Helena (Helen) Weider, wife of Blue Mountain Resorts founder Jozo Weider, passed away Tuesday, January 22, at the age of 101 years.
Born in 1906, in what is now the Czech Republic, she lived and worked in Prague, loved the outdoors and took frequent ski trips to the mountains of Slovakia. On one of those she met Josef (later nicknamed Jozo) Weider, an adventurous young entrepreneur who had built a ski lodge in the Carpathian range. She married Jozo in 1934, and the two of them operated their lodge and hosted skiers, hikers and mountain climbers.
Escaping the overtones of war in 1938, Jozo and Helen immigrated to Canada with their baby son George. They first settled in the Peace River district near the Yukon border.
Shortly following, Jozo was hired as a ski instructor by the Canadian Pacific Railway Company in Chateau Frontenac in Quebec. By then, they had had two children, their daughter Helen having been born in the Peace River district.
At Ste. Marguerite, in Quebec, Jozo met a wealthy lawyer and businessman Peter Campbell, who encouraged him to come to Blue Mountain. Jozo founded Blue Mountain Resorts Limited, with the backing of Campbell. Over the next 30 years he expanded Blue Mountain and made it into Ontario’s leading ski resort, with substantial year-round operations.
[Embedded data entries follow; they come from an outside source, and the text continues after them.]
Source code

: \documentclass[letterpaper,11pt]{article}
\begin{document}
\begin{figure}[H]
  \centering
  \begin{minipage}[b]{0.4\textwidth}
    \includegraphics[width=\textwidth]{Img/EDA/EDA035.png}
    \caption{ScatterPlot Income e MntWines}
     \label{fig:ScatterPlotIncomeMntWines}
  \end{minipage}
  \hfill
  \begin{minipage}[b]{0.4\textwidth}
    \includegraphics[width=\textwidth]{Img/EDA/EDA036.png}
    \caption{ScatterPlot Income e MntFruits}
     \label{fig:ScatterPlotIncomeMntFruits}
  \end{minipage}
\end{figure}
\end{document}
Throughout Jozo’s career he was supported by Helen, who assisted him in the operation and management of Blue Mountain’s ski shops, as well as the retail operations of Blue Mountain Pottery, another successful business that Jozo founded. All three daughters (twin girls Anna and Katherine were born in Collingwood) became Canadian ski champions.
After Jozo’s tragic death in a car crash in 1971, Helen found solace by taking up residence for 15 years on the south coast of Spain. This was a very creative period in her life. Although 65 years old, she learned Spanish and became fluent in that language, and while there, she renovated and sold two houses, and managed to write two books: Mountain Ballad and Tales of Andalucia.
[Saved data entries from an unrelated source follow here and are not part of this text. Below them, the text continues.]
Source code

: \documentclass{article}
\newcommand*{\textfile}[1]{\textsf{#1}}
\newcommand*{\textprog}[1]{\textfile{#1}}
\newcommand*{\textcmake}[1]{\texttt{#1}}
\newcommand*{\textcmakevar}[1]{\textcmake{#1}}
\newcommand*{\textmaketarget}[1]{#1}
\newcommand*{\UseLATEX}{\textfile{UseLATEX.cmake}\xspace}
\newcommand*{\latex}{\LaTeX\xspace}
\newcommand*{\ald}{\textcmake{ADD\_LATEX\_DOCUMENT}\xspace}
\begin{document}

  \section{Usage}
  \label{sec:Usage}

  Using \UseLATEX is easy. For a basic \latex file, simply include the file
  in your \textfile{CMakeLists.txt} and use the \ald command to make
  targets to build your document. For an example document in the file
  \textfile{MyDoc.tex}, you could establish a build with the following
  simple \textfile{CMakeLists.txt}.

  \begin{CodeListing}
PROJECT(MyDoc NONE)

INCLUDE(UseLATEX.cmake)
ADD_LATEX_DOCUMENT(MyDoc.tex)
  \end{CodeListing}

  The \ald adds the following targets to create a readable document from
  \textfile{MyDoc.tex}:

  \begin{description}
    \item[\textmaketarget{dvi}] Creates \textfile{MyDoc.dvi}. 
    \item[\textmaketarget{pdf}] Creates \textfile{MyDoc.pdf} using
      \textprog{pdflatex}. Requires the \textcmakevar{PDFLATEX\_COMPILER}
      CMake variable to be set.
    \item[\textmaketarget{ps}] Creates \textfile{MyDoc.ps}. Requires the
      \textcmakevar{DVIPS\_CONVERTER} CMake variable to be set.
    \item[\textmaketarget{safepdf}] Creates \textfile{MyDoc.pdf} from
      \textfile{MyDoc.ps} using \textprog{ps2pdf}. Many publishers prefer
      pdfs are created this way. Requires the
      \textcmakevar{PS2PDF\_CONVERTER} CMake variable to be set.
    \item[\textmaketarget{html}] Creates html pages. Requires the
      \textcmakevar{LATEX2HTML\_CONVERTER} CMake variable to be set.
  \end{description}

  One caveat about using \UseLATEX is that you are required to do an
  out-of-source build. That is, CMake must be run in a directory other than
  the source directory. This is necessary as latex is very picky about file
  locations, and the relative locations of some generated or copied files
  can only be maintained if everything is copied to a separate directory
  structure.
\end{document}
Helen returned to Blue Mountain in 1986 and lived until recently in a home that her family built for her. Before taking up residence in a retirement home in 2004 she would walk to the new Intrawest Village at Blue Mountain carrying a rucksack on her back which she filled with groceries that she would take home to prepare her own meals.
This hardy woman endured immigration and the hardships of building a resort business, and saw her home country succumb first to Nazi and later Communist domination; and after liberation from totalitarian regimes, division into two nations: Czech and Slovak. In spite of these trials, she continued with good health and her own independent ways.
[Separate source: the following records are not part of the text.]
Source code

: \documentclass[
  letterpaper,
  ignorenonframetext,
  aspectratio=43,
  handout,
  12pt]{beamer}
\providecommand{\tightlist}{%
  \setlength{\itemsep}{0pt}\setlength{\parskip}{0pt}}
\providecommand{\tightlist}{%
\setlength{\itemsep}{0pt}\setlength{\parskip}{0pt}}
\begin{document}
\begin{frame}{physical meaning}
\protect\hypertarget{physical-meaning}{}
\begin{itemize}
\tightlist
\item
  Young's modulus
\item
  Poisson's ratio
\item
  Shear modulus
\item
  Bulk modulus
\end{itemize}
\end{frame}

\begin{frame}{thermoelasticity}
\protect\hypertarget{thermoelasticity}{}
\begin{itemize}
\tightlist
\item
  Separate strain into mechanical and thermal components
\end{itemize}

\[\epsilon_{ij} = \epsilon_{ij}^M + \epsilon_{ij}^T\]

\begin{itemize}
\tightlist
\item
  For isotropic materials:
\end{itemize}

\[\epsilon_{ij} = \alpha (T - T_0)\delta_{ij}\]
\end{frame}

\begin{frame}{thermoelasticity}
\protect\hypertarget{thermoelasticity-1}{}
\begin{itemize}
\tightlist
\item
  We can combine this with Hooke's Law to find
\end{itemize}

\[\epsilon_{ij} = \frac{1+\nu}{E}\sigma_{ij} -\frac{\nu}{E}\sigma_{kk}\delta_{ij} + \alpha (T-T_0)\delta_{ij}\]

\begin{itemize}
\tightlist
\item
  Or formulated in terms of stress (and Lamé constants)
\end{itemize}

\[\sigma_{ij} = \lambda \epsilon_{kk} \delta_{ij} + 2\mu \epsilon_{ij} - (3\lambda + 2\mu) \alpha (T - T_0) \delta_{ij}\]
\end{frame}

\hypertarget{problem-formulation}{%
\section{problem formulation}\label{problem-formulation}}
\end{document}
It was 66 years ago that Jozo, with Helen’s support, founded Blue Mountain Resort. In 1999 the Weider family sold a 50-per-cent interest in Blue Mountain Resort to the Intrawest Corporation.
Family members, however, continue to be active in the operation. Jozo and Helen's son-in-law, Gordon Canning, is President and CEO. George Weider, Jozo and Helen's son, is Chairman of the Board.